Aton takeover offer values M&R at R6.7bn
SA company urges shareholders to reject bid Investor says it has no intention to delist group
Aton has confirmed a cash bid for all of Murray & Roberts, but the JSE-listed engineering group is still urging its shareholders to reject the R15 a share offer from the German family investment company, saying it materially undervalues the firm.
Aton said the offer, which values Murray & Roberts at R6.7bn, was a further investment by an “experienced multinational corporation” that underscored confidence in the South African market.
It already holds about 40% of Murray & Roberts shares.
Aton said it had been given the blessing of Murray & Roberts to directly approach the group’s shareholders and this was not a hostile takeover.
But Murray & Roberts has dismissed this interpretation, claiming it is “opportunistic”.
Privately held Aton also said it had no intention to dismantle Murray & Roberts and was not seeking to delist the company. Rather, it supported SA’s and the group’s black economic empowerment undertakings and sought to provide Murray & Roberts with a stable global operating platform. To this end, Aton reiterated its commitment to the long-term strategic sustainability of Murray & Roberts.
“Our intention, of course, is to get a controlling stake in Murray & Roberts,” Aton CEO Thomas Eichelmann said on Tuesday.

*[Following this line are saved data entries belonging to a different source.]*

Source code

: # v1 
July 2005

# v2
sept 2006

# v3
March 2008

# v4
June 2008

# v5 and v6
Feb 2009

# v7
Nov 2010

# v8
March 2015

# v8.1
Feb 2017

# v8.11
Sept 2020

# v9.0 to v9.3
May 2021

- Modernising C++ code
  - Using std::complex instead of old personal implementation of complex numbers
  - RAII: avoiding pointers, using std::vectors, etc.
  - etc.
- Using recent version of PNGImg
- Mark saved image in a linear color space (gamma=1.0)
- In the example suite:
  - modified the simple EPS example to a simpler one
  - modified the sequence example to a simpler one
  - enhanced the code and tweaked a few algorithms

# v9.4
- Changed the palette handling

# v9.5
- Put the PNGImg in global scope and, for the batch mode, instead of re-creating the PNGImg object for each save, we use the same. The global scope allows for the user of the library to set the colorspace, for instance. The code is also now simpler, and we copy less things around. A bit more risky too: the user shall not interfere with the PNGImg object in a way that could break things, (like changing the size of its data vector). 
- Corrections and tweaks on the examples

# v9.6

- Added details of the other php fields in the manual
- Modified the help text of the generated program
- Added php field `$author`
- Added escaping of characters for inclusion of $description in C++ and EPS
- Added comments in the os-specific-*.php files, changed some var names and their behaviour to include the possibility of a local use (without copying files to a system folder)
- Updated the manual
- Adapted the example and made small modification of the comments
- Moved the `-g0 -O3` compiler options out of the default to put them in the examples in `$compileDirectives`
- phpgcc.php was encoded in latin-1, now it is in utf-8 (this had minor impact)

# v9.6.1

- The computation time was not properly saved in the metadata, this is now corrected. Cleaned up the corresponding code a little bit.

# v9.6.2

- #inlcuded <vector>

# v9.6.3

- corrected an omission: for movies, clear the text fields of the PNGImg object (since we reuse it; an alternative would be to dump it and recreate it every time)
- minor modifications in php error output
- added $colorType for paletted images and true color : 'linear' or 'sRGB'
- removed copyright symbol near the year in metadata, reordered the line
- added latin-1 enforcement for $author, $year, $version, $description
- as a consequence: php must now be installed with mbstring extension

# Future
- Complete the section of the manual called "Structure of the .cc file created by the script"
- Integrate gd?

“The fact that we have been able to secure agreements with two top 10 shareholders … underpins our contention that our offer represents a significant value ... opportunity for shareholders,” he said. “At the same time, we believe Aton’s proposition and proven track record in the mining industry will be beneficial not only to the shareholders of Murray & Roberts but to other stakeholders. Our interest in Murray & Roberts is of a long-term nature.”
Aton first bought about 4.5% of the company in late 2015, then added another 25.4% stake in early 2017, before reaching a 33.1% shareholding last week. This came after Old Mutual Investment Group appeared to
have sold a small stake, as indicated in the share register on the Murray & Roberts website.
Old Mutual portfolio manager Brian Pyle said on Monday the investment manager had made up its mind to not provide an “irrevocable” undertaking to Aton to accept the R15 a share offer. “[We] think R15 is too low.”
Now, along with a promised 6.5% of Allan Gray’s 10.9% shareholding, Aton effectively holds a 39.6% stake in Murray & Roberts. This translates to about 39.8% of the voting rights.
The R15 a share cash offer is 56.4% above the Murray & Roberts closing price on March 22 2018 and 42.4% above the 30-day volume weighted average price of the group on that date. The independent board of Murray & Roberts said last week a fair value price for control of the group was between R20 and R22 per ordinary share.
In recent years, Murray & Roberts has turned its engineering prowess towards global underground mining, oil and gas, and power and water markets. To this end it sold 100% of its civil construction and building business in SA to black economic empowerment interests.
SBG Securities had earlier valued Murray & Roberts at R19.80 a share, saying that a control premium would push this to between R24 and R26 a share. This contrasted with Renaissance Capital which valued Murray & Roberts ordinary shares at about R11.40 and found the offer “attractive”. The latter said Aton had bought its 25.4% stake in Murray & Roberts in 2017 for R15 a share.
Aton’s offer follows previous engagements between Aton and the Murray & Roberts board regarding a possible transaction between Aton’s Canadian subsidiary, Redpath Mining, and Murray & Roberts’s Cementation business. Both are world leaders in underground mining.
Aton said the parties had discussed numerous transaction structures, including combining these businesses. But Murray & Roberts CEO Henry Laas has said that this was the only overlap between the two groups and would be complicated by competition issues. He also said it was not clear how Aton would manage the dilution of Murray & Roberts’ empowerment ownership credentials and the possible effect on contracts and jobs.
Eichelmann said following consultation with competition law counsel “we are optimistic [that we will] obtain required merger control approvals in due course”. He said Aton’s offer was to the benefit of Murray & Roberts shareholders, the group, staff and the broader economy in terms of new markets and skills and technology transfers.